Friday, May 17, 2013

Tea and cookies for your new team members

What does every development team want? New contributors!

I'd like to suggest a simple process that can turn visitors to your website, list or IRC channel into a successful part of the development team. When people actually contribute, they quickly feel like a valuable part of the group. New people bring fresh energy, and new ideas.

At your next sprint or meeting, start dreaming. Is your user documentation well-written and up-to-date? Do you need promotion, or video guides? How about art or diagrams for your website? Speaking of your website, when was the last time all the links were tested, and it was checked for spelling and grammar? Create a nice, friendly list of tasks for your newcomers.

Could your codebase use some grooming, for common misspellings, for instance? (EBN is a great source for these). When you run across a bit of code which needs pruning or refactoring, or normalizing signal-slot stuff, the easy thing is to fix it while it's in front of your eyes. Instead, consider which of these small tasks can be filed as a "Junior Job", created for the purpose of getting those knowledgeable people to move from faithful user, to part of the team.

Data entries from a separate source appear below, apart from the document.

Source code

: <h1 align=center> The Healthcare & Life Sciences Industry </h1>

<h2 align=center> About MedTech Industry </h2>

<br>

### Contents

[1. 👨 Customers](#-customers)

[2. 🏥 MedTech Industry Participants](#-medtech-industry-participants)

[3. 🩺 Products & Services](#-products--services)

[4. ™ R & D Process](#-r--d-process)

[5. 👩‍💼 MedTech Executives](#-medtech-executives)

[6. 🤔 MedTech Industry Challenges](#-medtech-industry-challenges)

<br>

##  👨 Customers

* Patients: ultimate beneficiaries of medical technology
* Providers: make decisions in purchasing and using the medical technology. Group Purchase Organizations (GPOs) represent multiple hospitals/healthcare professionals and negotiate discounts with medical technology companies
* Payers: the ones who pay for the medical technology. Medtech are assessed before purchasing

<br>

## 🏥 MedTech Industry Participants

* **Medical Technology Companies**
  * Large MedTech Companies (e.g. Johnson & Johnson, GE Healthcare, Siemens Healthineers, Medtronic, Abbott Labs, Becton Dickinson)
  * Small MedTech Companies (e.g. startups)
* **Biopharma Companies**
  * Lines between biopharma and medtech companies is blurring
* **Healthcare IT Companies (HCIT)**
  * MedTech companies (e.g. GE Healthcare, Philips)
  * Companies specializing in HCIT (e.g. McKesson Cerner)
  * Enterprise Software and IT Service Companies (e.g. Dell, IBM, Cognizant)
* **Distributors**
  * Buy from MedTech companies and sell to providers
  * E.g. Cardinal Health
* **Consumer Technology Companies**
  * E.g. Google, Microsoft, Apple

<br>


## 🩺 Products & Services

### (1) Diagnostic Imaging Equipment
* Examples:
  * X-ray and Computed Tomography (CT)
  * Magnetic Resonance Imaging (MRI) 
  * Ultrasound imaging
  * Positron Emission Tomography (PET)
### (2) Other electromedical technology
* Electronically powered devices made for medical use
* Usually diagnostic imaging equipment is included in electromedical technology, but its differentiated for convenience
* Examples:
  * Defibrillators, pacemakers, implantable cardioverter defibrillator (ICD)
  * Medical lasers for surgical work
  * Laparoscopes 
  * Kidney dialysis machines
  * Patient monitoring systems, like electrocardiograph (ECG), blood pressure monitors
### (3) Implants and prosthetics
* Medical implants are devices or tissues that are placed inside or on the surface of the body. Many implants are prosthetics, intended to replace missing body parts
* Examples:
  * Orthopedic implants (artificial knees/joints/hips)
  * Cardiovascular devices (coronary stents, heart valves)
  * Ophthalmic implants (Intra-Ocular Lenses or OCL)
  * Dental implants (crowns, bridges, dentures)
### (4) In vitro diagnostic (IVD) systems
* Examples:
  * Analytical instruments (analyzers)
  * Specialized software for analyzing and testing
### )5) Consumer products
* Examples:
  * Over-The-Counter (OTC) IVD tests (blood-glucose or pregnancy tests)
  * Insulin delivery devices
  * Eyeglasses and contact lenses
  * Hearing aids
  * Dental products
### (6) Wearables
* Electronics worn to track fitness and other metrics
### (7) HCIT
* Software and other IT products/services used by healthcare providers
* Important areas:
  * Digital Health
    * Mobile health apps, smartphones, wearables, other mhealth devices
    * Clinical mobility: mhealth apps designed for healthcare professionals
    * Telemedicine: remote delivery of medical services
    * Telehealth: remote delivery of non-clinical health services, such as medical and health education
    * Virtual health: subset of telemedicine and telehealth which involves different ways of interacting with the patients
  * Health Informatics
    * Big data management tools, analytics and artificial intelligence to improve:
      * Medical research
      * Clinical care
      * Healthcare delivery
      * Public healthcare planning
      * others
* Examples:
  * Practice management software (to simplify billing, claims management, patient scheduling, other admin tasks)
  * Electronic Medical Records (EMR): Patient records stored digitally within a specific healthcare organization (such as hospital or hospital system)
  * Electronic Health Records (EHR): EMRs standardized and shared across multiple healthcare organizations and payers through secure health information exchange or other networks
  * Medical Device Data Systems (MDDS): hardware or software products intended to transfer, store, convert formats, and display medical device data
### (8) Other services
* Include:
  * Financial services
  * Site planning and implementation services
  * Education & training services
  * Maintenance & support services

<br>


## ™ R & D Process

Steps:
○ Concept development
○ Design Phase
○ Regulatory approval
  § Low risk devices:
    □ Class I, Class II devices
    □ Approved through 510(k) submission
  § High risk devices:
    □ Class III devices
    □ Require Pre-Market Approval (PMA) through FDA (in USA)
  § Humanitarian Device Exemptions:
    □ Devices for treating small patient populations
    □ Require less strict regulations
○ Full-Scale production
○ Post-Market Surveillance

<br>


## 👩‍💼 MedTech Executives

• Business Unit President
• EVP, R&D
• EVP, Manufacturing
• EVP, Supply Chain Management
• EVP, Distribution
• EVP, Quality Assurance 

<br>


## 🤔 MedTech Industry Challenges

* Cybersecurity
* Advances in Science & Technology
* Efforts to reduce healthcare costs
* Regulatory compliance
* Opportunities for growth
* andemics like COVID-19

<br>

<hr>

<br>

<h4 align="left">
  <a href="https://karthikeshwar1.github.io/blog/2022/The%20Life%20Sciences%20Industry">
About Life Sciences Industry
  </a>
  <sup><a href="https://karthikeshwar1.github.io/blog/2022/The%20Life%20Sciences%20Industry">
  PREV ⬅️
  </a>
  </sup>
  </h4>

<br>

The Bugsquad and Quality Control teams can likely suggest more ideas, too.

KDE Junior Jobs can be easily found: http://kde.org/jj. Teams can create their own shortcut links too, such as Amarok has done, listed in the #amarok IRC channel topic: http://tinyurl.com/amarokjjs. Other tasks can be blogged about, posted on a trello, on the Community wiki; whatever your team likes to use. For more ideas, see http://community.kde.org/Getinvolved.

The Kubuntu team has a list of tasks in Trello, which works well.

So, when you feel like not fixing a little issue, don't feel lazy. Feel responsible! File a bug, make it a JJ, and call attention to those issues when new folks show up and ask, how can I help?


PS: Thanks to the #kde-www team for suggesting this blog. Einar77, neverdingo, mamarok; you are wonderful.